Required action:
Please return all lines from the records below that include the string "Front".

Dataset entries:
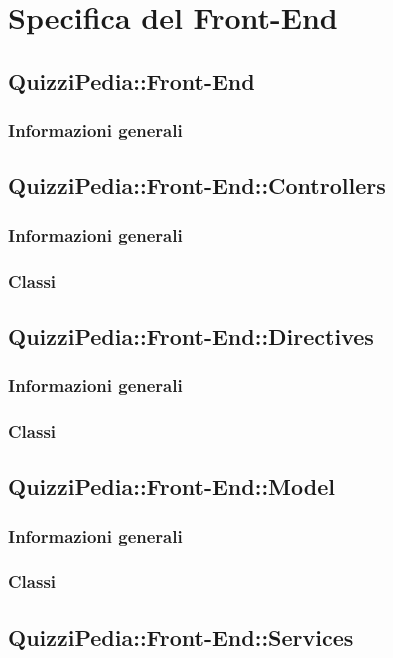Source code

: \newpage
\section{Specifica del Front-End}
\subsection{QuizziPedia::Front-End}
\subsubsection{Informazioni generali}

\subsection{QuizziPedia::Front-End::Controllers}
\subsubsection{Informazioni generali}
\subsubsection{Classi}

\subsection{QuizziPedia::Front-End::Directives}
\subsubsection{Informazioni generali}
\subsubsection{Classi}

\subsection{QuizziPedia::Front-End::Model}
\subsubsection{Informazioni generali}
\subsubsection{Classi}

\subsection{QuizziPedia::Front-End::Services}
...
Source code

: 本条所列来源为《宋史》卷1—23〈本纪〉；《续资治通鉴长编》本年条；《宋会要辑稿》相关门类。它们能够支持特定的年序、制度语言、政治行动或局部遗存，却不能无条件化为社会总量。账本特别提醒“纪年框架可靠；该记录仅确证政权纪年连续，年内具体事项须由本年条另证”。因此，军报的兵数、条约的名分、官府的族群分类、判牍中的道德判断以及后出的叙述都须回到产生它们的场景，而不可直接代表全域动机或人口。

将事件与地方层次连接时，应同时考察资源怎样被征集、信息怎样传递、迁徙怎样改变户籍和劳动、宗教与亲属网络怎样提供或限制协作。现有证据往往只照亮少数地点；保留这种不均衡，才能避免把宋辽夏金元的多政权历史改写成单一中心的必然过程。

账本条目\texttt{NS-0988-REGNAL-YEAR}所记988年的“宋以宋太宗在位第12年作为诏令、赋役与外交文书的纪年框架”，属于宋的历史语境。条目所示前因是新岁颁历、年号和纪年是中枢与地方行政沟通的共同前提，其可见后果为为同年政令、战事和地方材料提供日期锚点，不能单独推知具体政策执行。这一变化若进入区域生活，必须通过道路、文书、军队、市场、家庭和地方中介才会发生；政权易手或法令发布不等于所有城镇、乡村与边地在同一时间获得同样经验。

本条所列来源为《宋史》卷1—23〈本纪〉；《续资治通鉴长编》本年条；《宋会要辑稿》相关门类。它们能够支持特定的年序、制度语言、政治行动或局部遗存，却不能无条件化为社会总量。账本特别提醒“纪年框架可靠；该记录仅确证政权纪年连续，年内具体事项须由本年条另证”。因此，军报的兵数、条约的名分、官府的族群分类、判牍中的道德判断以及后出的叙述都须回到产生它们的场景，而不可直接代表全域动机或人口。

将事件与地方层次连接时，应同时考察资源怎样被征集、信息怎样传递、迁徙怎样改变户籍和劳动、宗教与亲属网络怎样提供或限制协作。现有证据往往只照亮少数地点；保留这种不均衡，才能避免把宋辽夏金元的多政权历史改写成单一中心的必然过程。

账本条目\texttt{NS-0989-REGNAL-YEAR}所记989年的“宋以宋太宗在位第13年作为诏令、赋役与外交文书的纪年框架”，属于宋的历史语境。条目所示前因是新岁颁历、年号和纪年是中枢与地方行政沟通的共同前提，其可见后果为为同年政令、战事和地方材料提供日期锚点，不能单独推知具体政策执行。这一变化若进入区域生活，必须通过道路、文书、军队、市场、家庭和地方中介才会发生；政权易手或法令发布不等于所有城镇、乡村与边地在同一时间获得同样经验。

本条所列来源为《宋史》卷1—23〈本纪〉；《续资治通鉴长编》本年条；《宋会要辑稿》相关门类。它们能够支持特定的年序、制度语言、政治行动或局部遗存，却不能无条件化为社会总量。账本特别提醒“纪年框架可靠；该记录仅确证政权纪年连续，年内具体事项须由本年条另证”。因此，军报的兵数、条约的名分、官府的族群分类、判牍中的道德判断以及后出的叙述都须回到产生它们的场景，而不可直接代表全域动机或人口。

Output:
\section{Specifica del Front-End}
\subsection{QuizziPedia::Front-End}
\subsection{QuizziPedia::Front-End::Controllers}
\subsection{QuizziPedia::Front-End::Directives}
\subsection{QuizziPedia::Front-End::Model}
\subsection{QuizziPedia::Front-End::Services}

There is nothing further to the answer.